Saved data entries
※ ※ ※

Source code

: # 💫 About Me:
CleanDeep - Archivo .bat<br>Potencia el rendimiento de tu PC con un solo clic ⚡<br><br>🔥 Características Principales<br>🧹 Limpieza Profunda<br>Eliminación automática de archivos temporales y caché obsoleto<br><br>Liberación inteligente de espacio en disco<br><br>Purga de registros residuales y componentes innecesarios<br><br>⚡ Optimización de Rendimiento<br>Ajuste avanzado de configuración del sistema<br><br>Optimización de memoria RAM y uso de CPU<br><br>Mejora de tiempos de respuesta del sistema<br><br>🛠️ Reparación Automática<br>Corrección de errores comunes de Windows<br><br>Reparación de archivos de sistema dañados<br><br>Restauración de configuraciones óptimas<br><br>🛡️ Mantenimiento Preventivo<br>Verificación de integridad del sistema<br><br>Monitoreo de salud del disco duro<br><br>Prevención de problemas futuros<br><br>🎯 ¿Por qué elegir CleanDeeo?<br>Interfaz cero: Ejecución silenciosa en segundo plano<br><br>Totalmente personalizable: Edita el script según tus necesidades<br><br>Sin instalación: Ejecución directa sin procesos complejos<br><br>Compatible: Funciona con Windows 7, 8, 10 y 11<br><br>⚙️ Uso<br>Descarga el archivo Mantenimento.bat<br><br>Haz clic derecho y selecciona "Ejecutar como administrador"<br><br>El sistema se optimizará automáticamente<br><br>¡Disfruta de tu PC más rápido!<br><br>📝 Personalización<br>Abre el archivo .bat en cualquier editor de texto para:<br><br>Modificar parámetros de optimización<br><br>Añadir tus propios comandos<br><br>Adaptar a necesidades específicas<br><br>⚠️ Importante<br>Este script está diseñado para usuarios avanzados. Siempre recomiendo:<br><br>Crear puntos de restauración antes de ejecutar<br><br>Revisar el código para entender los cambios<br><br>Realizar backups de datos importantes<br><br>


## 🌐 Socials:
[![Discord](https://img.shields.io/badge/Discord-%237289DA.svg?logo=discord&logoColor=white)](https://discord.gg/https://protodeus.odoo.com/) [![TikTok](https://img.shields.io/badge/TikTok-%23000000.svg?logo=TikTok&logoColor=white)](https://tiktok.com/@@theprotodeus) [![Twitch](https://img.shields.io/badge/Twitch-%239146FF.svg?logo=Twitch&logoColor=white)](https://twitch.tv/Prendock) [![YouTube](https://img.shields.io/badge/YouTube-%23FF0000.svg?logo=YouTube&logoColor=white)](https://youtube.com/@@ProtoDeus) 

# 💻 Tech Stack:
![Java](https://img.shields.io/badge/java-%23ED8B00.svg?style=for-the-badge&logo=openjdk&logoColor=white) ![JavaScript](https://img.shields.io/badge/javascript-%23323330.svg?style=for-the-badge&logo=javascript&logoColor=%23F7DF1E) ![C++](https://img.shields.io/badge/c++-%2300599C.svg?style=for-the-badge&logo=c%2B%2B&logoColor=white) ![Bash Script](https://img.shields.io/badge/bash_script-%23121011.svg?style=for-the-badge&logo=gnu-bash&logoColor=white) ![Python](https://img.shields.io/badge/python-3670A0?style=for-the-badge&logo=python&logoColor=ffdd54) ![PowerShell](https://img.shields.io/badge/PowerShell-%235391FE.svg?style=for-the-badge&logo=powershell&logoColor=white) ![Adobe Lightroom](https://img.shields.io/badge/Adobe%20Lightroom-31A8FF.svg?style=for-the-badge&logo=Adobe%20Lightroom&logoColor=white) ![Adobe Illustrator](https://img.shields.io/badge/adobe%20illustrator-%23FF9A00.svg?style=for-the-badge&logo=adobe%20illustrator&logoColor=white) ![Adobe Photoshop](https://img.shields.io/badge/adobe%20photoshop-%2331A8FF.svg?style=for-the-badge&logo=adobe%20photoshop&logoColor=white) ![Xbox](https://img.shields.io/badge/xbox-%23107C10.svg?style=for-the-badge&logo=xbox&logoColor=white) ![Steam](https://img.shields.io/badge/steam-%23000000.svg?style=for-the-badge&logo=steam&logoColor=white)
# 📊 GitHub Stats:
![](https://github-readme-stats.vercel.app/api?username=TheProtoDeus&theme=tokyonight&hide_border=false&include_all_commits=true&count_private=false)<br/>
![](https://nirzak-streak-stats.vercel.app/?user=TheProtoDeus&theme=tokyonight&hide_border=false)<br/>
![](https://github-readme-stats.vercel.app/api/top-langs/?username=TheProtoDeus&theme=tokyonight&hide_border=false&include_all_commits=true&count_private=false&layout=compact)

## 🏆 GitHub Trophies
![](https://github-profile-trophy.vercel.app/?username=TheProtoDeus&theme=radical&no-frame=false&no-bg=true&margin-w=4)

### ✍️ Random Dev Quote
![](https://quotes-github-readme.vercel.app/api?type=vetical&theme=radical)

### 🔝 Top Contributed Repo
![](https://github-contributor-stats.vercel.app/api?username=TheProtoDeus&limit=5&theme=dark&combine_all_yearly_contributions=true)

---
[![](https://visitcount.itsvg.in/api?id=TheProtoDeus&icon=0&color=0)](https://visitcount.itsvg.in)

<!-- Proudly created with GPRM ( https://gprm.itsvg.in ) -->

※ ※ ※

_Activity:_ For the entries above, say how many lines contain the word "readme", giving the number alone.

_Your response:_ 3